You are viewing a plain text version of this content. The canonical link for it is here.
Posted to java-user@lucene.apache.org by Raghu Ram <ra...@gmail.com> on 2007/10/06 05:20:43 UTC

Group of documents.

Hi,
      We have an application in which we want to index feeds. Each feed is a
collection of articles and some other metadata. The problem is that
sometimes we want to search for feeds and sometimes for articles. As far as
I know lucene doesn't provide any abstraction for grouping  its documents.
The only solution that we have in our minds now is to have two indexes one
for articles and one for feeds. There are two problems with this approach
1) redundancy
2) as feeds are just a collection of articles and get updated we have to
continuously update the document that represents the feed in the feed index.
Is this an efficient operation ??

Can we have any other solutions/hacks for this problem ??
Thanks.

Re: Group of documents.

Posted by Chris Hostetter <ho...@fucit.org>.
: The only solution that we have in our minds now is to have two indexes one
: for articles and one for feeds. There are two problems with this approach
: 1) redundancy

this isn't really a "problem" a lucene index is designed to make searching 
fast, not to be a normalized data store -- there are lots of little 
redundencies inside of a lucene index to make searching faster, you're 
just talking about adding one higher up.  
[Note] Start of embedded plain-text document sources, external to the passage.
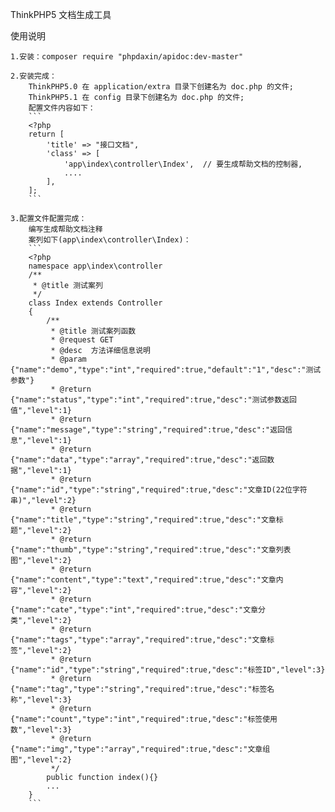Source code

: ThinkPHP5 文档生成工具

使用说明

    1.安装：composer require "phpdaxin/apidoc:dev-master"
    
    2.安装完成：
        ThinkPHP5.0 在 application/extra 目录下创建名为 doc.php 的文件;
        ThinkPHP5.1 在 config 目录下创建名为 doc.php 的文件;
        配置文件内容如下：
        ```
        <?php
        return [
            'title' => "接口文档",
            'class' => [
                'app\index\controller\Index',  // 要生成帮助文档的控制器, 
                ....
            ],
        ];
        ```

    3.配置文件配置完成：
        编写生成帮助文档注释
        案列如下(app\index\controller\Index)：
        ```
        <?php
        namespace app\index\controller
        /**
         * @title 测试案列
         */
        class Index extends Controller
        {
            /**
             * @title 测试案列函数
             * @request GET
             * @desc  方法详细信息说明
             * @param {"name":"demo","type":"int","required":true,"default":"1","desc":"测试参数"}
             * @return {"name":"status","type":"int","required":true,"desc":"测试参数返回值","level":1}
             * @return {"name":"message","type":"string","required":true,"desc":"返回信息","level":1}
             * @return {"name":"data","type":"array","required":true,"desc":"返回数据","level":1}
             * @return {"name":"id","type":"string","required":true,"desc":"文章ID(22位字符串)","level":2}
             * @return {"name":"title","type":"string","required":true,"desc":"文章标题","level":2}
             * @return {"name":"thumb","type":"string","required":true,"desc":"文章列表图","level":2}
             * @return {"name":"content","type":"text","required":true,"desc":"文章内容","level":2}
             * @return {"name":"cate","type":"int","required":true,"desc":"文章分类","level":2}
             * @return {"name":"tags","type":"array","required":true,"desc":"文章标签","level":2}
             * @return {"name":"id","type":"string","required":true,"desc":"标签ID","level":3}
             * @return {"name":"tag","type":"string","required":true,"desc":"标签名称","level":3}
             * @return {"name":"count","type":"int","required":true,"desc":"标签使用数","level":3}
             * @return {"name":"img","type":"array","required":true,"desc":"文章组图","level":2}
             */
            public function index(){}
            ...
        }
        ```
alterntately you could just have an index of articles and when you want to 
"search for a feed" you would scan through every matching article to build 
a list of matching feeds.  this would be less "redundent" but it would 
also probably be slower.



-Hoss


---------------------------------------------------------------------
To unsubscribe, e-mail: java-user-unsubscribe@lucene.apache.org
For additional commands, e-mail: java-user-help@lucene.apache.org


Re: Group of documents.

Posted by Alf Eaton <li...@hubmed.org>.
Make a separate index of feeds?

alf

Raghu Ram wrote:
> But then how can i search for feeds ???
> 
> On 10/6/07, Alf Eaton <li...@hubmed.org> wrote:
>> Raghu Ram wrote:
>>> Hi,
>>>       We have an application in which we want to index feeds. Each feed
>> is a
>>> collection of articles and some other metadata. The problem is that
>>> sometimes we want to search for feeds and sometimes for articles. As far
>> as
>>> I know lucene doesn't provide any abstraction for grouping  its
>> documents.
>>> The only solution that we have in our minds now is to have two indexes
>> one
>>> for articles and one for feeds. There are two problems with this
>> approach
>>> 1) redundancy
>>> 2) as feeds are just a collection of articles and get updated we have to
>>> continuously update the document that represents the feed in the feed
>> index.
>>> Is this an efficient operation ??
>>>
>>> Can we have any other solutions/hacks for this problem ??
>> Add a multi-valued field to each article that says which feed(s) it's
>> found in?
>>
>> alf
>>
>> ---------------------------------------------------------------------
>> To unsubscribe, e-mail: java-user-unsubscribe@lucene.apache.org
>> For additional commands, e-mail: java-user-help@lucene.apache.org
>>
>>
> 


---------------------------------------------------------------------
To unsubscribe, e-mail: java-user-unsubscribe@lucene.apache.org
For additional commands, e-mail: java-user-help@lucene.apache.org


Re: Group of documents.

Posted by Yonik Seeley <yo...@apache.org>.
On 10/6/07, Raghu Ram <ra...@gmail.com> wrote:
> But then how can i search for feeds ???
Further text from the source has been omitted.